EXERCISE DESCRIPTION
Work through the records below and copy every line that includes "return".

Saved data entries:
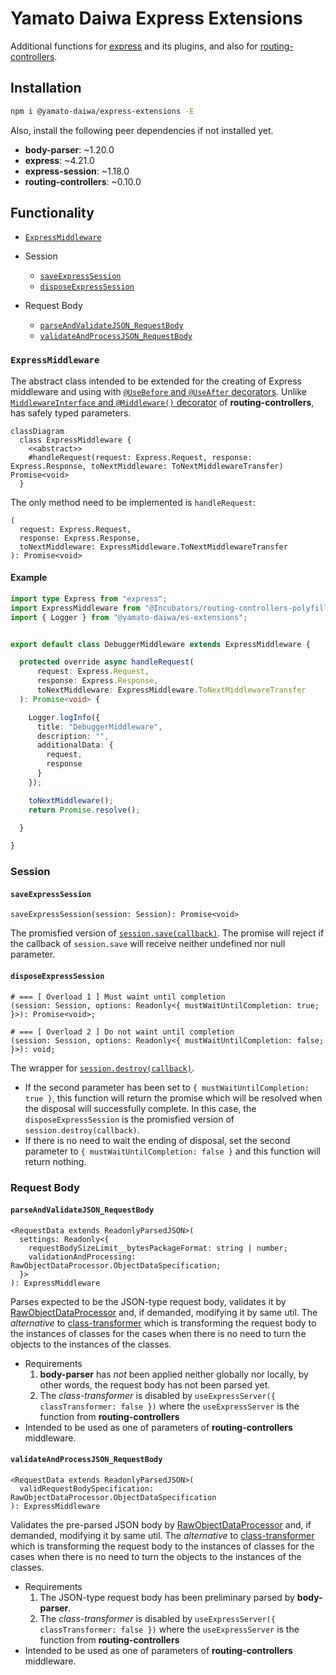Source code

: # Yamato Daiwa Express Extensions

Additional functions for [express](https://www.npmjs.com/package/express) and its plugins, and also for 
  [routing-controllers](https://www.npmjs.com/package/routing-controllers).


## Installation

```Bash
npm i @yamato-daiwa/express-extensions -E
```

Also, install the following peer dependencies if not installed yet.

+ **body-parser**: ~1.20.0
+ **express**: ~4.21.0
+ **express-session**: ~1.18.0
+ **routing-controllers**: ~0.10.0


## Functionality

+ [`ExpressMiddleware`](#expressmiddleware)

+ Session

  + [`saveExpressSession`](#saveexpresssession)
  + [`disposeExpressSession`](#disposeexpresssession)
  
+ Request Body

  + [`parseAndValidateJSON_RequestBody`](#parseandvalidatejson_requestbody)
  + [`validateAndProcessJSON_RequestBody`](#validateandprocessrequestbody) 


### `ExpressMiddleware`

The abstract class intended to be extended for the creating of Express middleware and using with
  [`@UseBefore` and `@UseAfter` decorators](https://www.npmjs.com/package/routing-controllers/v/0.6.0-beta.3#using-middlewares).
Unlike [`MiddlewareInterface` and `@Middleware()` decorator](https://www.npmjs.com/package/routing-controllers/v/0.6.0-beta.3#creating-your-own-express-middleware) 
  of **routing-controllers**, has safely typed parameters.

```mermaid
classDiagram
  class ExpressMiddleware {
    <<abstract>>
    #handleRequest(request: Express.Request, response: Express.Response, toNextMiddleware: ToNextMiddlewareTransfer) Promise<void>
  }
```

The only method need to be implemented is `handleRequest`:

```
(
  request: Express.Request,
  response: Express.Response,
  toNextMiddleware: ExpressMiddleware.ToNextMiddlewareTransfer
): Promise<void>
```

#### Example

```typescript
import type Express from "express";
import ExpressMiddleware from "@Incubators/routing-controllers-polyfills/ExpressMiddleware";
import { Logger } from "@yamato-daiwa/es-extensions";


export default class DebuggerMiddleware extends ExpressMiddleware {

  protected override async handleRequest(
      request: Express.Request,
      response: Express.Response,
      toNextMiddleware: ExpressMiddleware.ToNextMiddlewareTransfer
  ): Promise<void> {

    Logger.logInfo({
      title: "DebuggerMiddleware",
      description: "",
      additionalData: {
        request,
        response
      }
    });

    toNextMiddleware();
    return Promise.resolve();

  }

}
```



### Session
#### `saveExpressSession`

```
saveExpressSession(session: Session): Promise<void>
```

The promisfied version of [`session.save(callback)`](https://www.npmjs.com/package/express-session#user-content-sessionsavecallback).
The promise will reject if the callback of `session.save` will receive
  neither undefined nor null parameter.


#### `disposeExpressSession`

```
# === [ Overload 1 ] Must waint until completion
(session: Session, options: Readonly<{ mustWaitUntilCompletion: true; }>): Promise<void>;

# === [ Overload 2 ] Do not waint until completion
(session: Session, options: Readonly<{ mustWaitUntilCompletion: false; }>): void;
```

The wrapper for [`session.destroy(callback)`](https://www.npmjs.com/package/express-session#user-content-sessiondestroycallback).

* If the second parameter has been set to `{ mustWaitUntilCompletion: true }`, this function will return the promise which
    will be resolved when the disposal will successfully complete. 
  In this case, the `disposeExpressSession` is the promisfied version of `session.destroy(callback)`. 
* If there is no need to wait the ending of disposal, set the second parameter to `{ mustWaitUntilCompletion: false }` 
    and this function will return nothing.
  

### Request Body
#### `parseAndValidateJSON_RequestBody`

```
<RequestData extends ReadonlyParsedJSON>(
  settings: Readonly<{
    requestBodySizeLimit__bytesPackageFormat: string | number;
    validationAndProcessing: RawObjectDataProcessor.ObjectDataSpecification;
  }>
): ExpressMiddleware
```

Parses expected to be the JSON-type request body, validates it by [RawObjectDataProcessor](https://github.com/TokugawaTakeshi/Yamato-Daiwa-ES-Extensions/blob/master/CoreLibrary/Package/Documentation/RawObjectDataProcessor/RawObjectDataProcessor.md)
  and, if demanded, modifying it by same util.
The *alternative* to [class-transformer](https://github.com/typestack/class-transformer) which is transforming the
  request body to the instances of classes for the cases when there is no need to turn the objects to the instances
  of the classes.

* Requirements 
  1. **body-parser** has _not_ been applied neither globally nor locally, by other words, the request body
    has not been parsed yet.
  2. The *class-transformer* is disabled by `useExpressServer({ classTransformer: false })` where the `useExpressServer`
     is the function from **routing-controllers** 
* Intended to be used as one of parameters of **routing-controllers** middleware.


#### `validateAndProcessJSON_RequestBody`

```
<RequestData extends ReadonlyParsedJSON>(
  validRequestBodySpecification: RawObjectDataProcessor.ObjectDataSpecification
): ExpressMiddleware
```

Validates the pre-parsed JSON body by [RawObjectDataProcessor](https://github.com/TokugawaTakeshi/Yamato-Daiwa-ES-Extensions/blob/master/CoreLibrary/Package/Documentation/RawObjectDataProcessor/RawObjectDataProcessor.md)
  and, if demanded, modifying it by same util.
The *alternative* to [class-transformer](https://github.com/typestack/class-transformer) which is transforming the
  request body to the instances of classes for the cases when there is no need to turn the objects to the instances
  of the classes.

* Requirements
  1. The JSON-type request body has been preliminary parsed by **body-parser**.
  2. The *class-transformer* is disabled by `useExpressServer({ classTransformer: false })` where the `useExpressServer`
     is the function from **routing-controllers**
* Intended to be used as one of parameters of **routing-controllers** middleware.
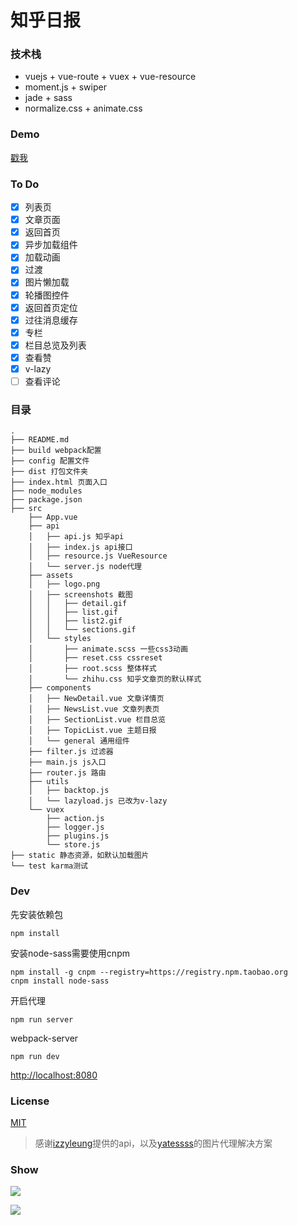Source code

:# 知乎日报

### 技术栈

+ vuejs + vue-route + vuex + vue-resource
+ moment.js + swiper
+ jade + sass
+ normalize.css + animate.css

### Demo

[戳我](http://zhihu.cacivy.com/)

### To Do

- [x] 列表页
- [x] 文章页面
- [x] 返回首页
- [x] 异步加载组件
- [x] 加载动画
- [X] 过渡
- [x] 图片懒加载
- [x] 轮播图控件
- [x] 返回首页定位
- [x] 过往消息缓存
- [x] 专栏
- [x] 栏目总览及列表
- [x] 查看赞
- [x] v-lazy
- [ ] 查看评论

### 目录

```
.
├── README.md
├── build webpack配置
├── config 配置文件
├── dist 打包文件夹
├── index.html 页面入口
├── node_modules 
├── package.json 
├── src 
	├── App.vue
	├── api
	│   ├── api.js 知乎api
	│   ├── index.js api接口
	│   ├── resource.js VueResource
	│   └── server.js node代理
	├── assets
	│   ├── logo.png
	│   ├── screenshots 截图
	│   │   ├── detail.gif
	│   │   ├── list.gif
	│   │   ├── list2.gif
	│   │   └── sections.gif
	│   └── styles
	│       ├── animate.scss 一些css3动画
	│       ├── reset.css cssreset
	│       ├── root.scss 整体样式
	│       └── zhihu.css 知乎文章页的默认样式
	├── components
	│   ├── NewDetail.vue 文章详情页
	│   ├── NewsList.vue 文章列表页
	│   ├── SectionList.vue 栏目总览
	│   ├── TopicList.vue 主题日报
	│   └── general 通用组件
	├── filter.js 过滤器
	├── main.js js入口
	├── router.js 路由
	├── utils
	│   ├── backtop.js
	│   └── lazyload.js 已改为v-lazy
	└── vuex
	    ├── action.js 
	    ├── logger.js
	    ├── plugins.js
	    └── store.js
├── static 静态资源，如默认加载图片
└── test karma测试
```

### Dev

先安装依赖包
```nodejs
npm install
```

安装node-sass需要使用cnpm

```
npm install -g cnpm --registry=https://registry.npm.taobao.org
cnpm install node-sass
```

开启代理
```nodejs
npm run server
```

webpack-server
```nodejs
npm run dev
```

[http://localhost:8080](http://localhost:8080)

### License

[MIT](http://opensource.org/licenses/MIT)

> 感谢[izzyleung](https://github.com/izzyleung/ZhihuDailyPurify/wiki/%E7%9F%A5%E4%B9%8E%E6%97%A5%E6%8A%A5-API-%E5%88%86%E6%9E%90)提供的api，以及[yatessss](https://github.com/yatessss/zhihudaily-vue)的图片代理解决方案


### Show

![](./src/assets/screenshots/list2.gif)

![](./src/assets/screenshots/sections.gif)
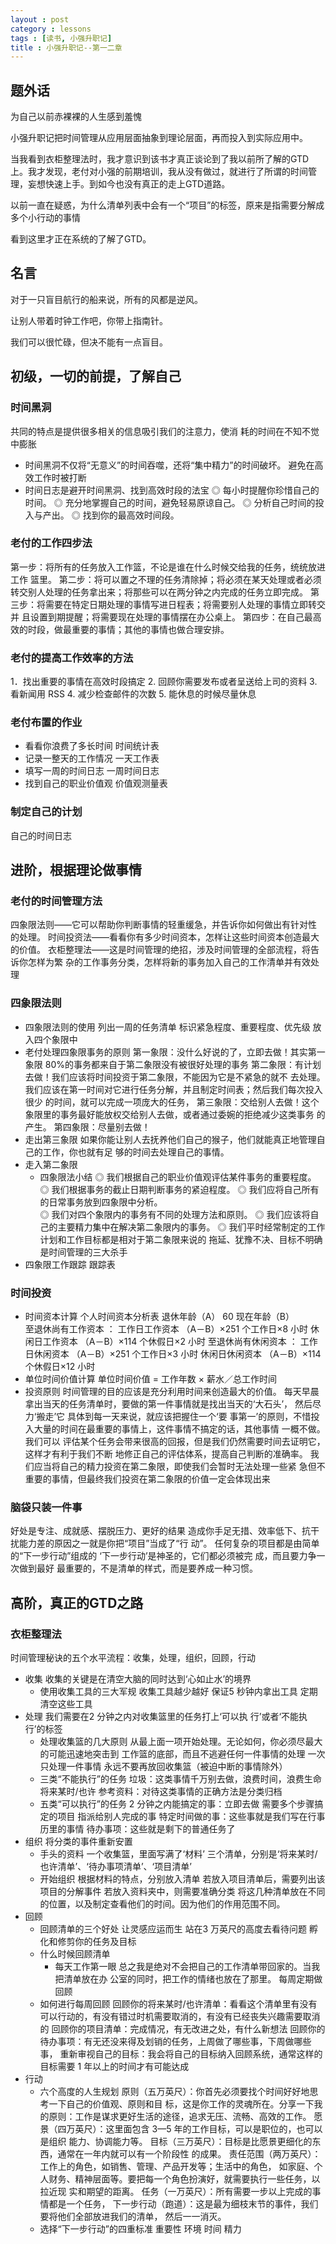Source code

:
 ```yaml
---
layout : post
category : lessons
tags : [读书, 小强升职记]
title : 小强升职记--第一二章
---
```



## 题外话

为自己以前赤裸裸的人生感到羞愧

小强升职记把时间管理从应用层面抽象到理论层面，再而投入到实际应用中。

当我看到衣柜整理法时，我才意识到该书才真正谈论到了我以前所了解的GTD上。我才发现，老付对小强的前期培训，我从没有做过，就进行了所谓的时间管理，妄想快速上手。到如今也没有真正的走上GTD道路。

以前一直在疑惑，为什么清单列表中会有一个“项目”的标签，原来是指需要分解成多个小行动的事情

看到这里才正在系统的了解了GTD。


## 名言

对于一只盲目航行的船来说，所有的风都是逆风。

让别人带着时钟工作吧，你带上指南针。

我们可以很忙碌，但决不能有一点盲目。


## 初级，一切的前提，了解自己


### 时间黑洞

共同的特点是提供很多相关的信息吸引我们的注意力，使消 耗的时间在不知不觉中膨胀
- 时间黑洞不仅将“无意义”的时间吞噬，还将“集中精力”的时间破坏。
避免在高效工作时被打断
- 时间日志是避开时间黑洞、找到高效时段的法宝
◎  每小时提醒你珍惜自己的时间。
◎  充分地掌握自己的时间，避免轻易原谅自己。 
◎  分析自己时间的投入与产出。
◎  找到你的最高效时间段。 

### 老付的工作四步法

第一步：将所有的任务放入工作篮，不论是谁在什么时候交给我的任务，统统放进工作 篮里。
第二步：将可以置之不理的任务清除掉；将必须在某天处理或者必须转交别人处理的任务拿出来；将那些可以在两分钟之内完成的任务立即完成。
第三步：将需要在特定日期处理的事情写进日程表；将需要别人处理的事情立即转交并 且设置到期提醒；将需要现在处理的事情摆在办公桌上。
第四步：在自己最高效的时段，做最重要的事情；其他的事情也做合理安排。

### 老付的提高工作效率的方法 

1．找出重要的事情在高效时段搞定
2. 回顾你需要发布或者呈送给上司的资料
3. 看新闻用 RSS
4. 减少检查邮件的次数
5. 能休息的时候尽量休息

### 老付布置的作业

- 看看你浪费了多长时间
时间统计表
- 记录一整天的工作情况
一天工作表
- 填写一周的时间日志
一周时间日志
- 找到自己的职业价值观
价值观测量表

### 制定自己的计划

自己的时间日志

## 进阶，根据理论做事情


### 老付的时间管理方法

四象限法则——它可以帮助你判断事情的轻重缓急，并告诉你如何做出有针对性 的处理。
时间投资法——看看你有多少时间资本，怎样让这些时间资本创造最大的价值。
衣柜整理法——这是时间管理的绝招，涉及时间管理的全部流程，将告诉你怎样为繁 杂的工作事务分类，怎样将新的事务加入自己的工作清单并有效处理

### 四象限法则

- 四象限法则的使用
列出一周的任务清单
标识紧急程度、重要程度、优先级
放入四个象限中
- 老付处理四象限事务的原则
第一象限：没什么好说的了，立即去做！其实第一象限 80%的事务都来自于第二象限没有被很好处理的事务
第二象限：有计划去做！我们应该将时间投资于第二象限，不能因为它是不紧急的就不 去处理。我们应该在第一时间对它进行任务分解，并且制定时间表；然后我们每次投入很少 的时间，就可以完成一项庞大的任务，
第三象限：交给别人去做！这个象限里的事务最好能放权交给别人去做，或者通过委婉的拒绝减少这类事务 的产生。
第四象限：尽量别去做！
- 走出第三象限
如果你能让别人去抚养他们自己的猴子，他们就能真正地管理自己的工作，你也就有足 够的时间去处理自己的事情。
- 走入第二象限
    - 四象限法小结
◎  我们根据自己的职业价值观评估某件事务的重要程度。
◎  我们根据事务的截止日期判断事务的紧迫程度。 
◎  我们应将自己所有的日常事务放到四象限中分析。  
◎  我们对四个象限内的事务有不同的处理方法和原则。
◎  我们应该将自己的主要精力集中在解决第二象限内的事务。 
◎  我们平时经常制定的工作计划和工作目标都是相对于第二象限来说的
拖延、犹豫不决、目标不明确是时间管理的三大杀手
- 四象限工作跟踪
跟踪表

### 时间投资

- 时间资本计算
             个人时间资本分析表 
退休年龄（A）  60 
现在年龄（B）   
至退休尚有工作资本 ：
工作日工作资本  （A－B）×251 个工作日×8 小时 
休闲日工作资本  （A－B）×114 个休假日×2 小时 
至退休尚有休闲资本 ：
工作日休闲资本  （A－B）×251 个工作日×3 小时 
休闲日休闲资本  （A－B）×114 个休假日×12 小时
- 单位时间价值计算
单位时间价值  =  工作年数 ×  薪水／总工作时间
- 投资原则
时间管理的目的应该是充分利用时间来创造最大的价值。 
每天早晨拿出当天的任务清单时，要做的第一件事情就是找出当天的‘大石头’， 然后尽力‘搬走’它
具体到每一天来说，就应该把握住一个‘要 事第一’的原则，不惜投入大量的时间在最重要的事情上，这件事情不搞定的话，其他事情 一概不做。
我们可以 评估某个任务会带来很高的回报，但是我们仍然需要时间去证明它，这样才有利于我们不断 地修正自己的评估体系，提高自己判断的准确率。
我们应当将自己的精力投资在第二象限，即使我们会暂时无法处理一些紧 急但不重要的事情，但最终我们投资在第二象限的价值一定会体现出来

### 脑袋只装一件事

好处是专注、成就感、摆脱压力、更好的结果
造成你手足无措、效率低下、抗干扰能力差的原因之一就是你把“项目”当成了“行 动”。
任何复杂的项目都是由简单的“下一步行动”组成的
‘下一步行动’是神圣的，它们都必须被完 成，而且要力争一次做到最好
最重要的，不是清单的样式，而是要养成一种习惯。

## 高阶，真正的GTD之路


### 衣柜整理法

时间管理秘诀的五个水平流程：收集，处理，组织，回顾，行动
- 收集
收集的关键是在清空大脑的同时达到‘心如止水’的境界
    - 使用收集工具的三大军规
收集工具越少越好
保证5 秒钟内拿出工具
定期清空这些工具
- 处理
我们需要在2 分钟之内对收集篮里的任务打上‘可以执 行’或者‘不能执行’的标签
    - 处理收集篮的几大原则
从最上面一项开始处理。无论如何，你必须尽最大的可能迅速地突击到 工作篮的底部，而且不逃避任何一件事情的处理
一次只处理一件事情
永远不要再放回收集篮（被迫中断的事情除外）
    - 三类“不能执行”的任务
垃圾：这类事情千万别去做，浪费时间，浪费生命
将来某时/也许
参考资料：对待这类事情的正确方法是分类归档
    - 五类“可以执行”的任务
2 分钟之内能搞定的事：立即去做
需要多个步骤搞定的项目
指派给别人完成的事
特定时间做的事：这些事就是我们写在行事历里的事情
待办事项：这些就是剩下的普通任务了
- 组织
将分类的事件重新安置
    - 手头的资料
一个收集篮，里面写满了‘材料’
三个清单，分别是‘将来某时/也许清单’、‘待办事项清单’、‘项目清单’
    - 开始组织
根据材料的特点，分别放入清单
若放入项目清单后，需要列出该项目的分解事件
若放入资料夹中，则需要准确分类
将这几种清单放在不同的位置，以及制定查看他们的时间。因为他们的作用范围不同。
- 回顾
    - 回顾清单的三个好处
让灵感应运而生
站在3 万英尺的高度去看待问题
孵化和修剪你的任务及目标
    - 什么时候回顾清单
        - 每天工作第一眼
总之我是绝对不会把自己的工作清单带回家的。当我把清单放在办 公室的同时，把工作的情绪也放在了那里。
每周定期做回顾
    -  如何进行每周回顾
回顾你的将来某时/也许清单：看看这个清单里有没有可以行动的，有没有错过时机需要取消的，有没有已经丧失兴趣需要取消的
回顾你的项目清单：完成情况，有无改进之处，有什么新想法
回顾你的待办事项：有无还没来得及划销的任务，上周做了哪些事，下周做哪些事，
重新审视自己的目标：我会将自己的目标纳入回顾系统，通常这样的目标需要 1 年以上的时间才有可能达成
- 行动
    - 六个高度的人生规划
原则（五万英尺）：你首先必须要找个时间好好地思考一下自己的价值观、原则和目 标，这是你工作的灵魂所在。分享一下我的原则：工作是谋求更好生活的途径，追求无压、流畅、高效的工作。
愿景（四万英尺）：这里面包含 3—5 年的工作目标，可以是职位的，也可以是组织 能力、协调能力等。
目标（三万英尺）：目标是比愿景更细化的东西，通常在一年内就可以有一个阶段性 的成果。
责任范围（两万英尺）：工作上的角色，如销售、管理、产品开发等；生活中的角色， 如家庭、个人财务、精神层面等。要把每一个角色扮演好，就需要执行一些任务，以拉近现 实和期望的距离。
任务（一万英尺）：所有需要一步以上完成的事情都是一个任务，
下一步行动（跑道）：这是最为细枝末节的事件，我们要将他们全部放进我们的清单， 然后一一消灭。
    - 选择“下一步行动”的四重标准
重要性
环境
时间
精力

OUTPUT FOR THIS TASK
    return Promise.resolve();
* If the second parameter has been set to `{ mustWaitUntilCompletion: true }`, this function will return the promise which
    and this function will return nothing.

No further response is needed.